▶ DATASET EXCERPTS:
= = =

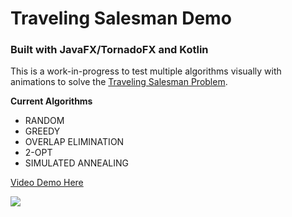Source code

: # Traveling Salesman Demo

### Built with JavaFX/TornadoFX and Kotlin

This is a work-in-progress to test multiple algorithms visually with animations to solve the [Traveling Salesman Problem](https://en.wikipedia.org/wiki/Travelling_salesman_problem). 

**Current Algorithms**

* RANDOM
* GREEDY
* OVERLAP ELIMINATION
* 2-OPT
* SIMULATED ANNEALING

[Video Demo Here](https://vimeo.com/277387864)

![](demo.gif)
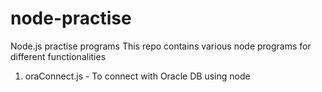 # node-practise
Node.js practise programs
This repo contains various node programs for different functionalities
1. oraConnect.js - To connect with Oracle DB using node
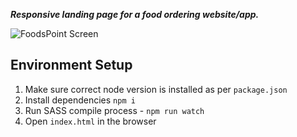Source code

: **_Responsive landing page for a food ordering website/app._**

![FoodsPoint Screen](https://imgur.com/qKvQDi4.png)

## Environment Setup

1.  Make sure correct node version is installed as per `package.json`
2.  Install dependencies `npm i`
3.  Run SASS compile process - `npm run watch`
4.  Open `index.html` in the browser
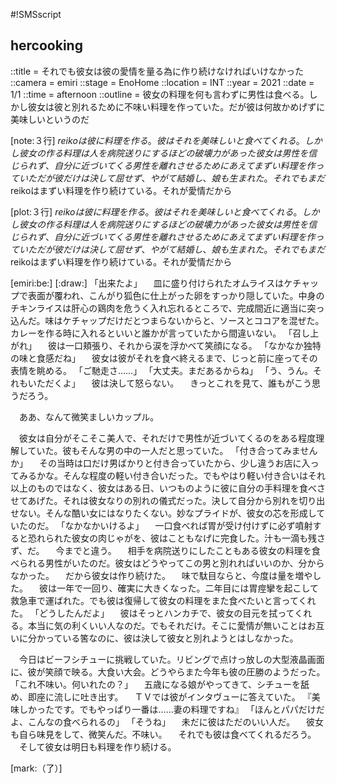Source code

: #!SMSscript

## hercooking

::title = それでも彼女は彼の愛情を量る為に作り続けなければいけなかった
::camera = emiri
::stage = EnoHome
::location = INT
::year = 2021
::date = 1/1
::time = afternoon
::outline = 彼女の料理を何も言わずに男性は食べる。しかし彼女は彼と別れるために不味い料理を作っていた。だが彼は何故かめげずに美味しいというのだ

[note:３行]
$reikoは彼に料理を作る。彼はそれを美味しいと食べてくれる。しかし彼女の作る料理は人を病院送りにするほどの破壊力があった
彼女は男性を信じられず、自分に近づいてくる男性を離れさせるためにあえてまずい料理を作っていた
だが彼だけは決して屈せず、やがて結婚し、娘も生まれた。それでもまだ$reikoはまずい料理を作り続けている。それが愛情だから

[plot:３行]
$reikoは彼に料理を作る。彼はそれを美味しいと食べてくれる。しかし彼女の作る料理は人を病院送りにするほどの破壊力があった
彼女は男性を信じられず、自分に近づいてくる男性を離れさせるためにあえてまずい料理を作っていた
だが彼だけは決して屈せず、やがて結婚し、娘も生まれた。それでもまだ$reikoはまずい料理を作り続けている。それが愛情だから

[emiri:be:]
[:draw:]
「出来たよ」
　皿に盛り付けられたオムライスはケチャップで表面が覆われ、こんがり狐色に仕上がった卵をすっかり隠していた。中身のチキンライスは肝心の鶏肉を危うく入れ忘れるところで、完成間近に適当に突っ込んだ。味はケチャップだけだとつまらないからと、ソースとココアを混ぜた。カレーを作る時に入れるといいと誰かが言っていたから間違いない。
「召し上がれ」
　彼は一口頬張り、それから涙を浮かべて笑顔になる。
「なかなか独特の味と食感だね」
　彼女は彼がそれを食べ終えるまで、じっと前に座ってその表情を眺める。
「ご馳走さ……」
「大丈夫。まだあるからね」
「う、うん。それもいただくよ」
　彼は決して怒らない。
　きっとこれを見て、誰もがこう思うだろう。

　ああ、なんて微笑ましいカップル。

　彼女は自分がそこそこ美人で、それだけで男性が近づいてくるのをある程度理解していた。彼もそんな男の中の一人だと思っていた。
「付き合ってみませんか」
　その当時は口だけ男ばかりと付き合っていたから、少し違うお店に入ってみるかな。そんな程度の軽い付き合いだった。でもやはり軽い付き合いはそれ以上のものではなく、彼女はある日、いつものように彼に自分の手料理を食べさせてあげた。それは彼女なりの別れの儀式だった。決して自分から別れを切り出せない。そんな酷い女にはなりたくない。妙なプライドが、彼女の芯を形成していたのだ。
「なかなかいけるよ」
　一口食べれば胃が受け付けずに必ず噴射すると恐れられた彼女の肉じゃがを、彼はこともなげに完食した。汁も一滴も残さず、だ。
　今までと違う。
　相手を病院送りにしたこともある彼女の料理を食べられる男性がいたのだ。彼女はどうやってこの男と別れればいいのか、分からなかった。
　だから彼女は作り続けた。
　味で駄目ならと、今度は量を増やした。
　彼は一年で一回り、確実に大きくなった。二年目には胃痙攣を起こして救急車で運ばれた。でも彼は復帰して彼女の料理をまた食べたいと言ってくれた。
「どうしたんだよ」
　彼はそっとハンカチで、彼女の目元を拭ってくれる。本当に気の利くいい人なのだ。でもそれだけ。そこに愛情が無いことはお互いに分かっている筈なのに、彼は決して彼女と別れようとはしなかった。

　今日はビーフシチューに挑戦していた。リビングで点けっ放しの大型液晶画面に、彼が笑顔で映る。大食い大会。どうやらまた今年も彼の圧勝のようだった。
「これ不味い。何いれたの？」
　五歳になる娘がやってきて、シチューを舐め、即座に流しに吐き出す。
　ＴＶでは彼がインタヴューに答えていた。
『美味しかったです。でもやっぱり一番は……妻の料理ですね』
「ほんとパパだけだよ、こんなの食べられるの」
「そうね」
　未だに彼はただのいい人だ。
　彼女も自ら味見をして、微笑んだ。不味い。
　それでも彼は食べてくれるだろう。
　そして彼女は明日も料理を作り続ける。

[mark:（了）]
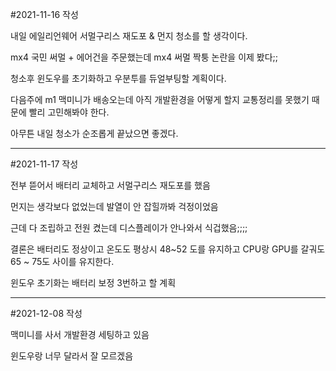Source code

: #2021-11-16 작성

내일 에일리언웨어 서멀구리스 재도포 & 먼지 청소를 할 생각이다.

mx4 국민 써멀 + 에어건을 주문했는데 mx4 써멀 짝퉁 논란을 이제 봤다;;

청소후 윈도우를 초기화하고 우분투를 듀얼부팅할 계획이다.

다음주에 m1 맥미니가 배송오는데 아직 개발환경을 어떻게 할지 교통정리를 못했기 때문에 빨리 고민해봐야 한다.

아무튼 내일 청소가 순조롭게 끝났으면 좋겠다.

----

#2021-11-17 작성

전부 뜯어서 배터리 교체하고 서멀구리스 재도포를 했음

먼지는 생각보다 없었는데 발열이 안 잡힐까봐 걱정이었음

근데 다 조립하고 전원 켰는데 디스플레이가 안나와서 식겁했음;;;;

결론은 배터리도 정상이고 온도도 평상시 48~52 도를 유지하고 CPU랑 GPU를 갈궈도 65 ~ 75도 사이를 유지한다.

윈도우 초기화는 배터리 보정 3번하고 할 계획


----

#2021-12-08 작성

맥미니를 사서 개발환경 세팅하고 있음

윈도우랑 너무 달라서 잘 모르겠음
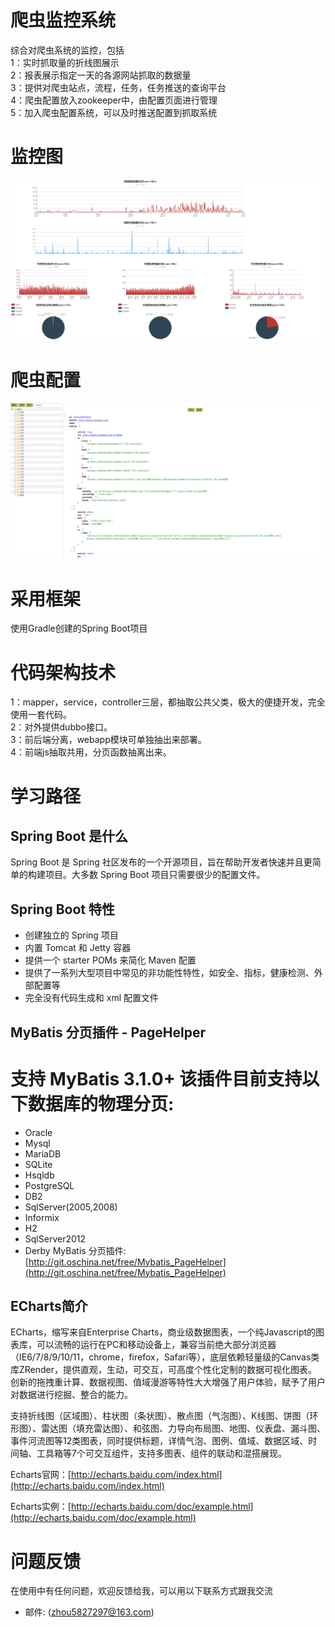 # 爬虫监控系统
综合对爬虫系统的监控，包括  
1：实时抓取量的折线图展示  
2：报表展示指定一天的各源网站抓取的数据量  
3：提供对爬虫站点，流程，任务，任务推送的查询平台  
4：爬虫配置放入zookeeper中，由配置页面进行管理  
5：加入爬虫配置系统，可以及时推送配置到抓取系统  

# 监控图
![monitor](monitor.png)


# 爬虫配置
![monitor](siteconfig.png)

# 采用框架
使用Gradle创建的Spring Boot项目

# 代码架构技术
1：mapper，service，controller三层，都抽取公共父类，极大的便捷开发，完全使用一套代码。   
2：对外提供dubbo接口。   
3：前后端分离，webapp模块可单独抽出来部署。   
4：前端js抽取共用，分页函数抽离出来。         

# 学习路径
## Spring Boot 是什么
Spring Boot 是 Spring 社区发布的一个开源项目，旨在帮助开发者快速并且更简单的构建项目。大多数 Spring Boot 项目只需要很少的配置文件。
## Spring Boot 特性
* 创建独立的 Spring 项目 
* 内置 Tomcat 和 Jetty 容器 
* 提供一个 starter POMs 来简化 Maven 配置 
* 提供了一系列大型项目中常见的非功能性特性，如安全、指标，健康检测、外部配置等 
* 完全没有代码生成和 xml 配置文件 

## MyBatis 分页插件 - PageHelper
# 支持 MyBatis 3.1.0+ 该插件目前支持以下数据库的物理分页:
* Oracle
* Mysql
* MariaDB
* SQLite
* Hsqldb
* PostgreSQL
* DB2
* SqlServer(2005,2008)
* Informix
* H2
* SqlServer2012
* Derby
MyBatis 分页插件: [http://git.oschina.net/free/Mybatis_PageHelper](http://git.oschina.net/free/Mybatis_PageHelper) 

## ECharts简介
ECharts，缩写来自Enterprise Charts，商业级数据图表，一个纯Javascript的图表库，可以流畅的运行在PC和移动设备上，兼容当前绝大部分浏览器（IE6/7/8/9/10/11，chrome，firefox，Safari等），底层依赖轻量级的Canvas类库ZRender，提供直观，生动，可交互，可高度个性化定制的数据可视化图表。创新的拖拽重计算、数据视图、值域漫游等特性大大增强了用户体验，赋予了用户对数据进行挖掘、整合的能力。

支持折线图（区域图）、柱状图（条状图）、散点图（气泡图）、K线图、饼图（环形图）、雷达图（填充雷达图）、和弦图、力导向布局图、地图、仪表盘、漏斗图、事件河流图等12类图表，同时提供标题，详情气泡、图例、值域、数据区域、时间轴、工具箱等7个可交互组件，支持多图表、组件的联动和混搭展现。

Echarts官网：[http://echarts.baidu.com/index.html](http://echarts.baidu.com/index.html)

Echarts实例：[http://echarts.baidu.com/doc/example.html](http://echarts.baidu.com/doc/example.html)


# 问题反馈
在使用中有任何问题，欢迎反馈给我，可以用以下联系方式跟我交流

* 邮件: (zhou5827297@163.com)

= = =

▶ TASK GOAL: All that is wanted is each line, word for word, from the first line of the data to the one holding "### Built with JavaFX/TornadoFX and Kotlin", with the pictures left out.

▶ ANSWER AREA:
Source code

: # Traveling Salesman Demo

### Built with JavaFX/TornadoFX and Kotlin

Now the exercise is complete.